### What you will do
Whenever a line in this data holds the word "both", report that line in full.

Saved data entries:
*** Block opens ***
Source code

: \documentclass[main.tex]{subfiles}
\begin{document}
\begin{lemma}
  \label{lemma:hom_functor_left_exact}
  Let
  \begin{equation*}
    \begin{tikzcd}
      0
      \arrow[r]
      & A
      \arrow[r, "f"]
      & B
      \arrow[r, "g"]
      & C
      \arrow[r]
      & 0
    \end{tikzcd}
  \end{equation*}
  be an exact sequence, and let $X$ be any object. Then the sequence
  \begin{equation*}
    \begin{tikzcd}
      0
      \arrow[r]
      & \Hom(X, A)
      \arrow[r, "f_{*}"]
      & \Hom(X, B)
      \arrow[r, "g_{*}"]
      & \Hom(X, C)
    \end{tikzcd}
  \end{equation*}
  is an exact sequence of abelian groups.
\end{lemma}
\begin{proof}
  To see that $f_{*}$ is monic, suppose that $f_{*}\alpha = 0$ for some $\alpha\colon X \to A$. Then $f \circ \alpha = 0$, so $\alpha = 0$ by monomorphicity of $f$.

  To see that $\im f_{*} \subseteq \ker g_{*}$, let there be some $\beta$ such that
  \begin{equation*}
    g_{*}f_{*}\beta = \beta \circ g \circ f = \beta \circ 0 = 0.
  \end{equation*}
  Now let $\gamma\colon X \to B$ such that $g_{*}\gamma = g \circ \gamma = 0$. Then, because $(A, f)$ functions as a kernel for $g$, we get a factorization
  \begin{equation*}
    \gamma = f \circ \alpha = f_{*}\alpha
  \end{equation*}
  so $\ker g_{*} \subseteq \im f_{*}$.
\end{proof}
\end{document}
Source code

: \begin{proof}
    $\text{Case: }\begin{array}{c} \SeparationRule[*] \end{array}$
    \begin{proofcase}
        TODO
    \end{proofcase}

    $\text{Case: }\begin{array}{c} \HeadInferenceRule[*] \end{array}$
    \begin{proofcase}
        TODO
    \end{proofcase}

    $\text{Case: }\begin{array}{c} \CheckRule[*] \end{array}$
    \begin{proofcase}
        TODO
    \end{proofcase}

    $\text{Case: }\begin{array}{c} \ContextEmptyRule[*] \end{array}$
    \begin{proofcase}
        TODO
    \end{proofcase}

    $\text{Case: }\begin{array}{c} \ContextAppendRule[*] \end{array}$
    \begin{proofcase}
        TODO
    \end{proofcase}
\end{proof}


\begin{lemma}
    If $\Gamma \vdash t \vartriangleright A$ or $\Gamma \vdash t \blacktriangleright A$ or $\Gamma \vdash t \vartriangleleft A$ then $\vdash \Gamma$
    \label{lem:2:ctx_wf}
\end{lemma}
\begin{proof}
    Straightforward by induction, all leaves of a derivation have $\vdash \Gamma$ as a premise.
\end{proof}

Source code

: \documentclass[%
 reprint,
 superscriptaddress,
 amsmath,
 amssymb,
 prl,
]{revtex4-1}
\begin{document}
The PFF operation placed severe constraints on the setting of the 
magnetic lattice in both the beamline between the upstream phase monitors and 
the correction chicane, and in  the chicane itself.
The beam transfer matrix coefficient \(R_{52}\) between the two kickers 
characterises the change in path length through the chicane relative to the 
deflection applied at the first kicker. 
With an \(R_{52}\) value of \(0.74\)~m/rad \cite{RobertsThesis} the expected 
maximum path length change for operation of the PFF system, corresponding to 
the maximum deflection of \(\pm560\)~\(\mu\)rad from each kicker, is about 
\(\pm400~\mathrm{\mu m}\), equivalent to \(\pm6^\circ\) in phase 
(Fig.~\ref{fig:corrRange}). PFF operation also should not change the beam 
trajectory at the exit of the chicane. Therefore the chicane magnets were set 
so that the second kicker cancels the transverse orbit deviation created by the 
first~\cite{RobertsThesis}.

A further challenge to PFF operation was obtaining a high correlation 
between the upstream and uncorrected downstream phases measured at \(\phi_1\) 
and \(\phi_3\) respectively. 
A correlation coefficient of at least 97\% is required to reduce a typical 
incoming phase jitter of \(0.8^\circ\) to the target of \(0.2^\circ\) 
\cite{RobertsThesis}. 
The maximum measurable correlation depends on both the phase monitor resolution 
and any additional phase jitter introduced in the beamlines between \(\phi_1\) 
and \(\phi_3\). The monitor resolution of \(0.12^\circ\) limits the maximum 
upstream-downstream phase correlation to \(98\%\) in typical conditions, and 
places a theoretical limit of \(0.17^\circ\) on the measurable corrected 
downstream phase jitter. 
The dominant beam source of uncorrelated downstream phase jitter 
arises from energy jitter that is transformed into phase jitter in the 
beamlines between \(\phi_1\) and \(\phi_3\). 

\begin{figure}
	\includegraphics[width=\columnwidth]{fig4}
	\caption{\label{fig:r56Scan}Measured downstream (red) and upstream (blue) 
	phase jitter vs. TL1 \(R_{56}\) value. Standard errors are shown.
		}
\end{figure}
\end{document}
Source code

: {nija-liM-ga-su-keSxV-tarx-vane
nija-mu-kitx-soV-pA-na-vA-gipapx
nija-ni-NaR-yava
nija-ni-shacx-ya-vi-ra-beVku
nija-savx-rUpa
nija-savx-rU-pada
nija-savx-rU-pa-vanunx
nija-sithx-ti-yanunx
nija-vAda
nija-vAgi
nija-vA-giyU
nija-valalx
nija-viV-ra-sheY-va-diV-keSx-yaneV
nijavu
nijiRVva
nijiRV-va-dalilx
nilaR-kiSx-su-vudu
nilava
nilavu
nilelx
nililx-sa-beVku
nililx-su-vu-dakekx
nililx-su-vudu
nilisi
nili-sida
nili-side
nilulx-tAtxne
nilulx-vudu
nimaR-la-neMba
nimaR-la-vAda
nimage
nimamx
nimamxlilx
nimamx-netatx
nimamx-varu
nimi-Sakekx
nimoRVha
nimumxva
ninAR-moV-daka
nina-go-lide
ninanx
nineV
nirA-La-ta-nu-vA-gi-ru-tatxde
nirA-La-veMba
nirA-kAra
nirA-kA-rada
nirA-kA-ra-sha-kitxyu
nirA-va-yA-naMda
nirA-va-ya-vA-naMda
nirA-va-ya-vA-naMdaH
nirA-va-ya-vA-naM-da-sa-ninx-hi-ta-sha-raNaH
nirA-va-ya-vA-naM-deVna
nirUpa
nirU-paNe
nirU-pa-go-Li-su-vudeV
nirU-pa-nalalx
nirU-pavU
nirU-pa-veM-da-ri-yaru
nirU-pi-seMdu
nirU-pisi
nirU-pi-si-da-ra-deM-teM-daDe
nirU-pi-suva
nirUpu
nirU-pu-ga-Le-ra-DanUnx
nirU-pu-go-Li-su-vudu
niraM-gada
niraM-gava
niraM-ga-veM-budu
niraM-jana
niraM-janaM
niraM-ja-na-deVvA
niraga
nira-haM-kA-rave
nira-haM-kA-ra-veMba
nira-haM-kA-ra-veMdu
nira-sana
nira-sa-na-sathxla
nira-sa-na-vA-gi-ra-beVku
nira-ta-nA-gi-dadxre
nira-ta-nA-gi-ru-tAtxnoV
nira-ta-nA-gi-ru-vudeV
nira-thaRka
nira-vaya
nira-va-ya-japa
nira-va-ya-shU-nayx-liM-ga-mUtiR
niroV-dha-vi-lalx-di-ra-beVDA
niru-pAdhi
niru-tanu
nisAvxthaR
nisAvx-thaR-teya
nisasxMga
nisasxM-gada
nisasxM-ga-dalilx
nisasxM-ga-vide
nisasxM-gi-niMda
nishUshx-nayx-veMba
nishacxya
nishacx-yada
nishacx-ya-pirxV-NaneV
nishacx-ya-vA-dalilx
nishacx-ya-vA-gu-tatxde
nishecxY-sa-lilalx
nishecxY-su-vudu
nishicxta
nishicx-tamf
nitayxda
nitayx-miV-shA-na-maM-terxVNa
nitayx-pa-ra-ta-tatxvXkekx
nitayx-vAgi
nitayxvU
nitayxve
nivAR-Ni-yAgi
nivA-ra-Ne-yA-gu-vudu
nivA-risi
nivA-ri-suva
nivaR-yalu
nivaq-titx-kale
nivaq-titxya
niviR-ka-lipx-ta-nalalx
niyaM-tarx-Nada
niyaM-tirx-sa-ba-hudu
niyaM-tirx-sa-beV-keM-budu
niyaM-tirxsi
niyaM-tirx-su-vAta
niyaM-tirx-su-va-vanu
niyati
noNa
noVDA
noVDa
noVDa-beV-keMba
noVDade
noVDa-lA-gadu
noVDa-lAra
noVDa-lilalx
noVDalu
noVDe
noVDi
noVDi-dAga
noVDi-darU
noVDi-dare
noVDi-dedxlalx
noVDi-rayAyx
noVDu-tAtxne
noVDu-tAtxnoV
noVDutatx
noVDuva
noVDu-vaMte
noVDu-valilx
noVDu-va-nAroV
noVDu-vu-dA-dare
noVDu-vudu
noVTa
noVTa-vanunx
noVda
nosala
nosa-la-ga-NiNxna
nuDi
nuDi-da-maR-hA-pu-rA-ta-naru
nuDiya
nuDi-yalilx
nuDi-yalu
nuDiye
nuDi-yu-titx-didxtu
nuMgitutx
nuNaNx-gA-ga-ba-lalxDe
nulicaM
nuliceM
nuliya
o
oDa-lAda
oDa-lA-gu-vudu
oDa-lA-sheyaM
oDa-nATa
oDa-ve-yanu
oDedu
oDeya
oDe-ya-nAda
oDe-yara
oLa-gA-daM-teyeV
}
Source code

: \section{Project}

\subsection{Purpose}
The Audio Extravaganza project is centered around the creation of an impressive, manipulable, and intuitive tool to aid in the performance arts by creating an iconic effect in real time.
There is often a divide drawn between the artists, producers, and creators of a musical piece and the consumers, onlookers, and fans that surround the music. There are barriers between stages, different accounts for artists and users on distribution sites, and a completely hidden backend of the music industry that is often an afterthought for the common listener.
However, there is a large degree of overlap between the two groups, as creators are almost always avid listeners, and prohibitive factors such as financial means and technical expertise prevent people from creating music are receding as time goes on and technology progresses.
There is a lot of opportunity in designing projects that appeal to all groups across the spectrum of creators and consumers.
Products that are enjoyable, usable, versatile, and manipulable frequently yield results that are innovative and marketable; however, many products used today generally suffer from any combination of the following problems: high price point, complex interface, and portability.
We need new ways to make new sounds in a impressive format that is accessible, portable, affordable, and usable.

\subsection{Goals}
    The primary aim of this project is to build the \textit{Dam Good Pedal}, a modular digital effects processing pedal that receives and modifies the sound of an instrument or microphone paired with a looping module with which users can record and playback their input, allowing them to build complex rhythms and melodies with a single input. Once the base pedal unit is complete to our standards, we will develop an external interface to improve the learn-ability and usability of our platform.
*** Block closes ***
### Answer to this task
magnetic lattice in both the beamline between the upstream phase monitors and 
The maximum measurable correlation depends on both the phase monitor resolution 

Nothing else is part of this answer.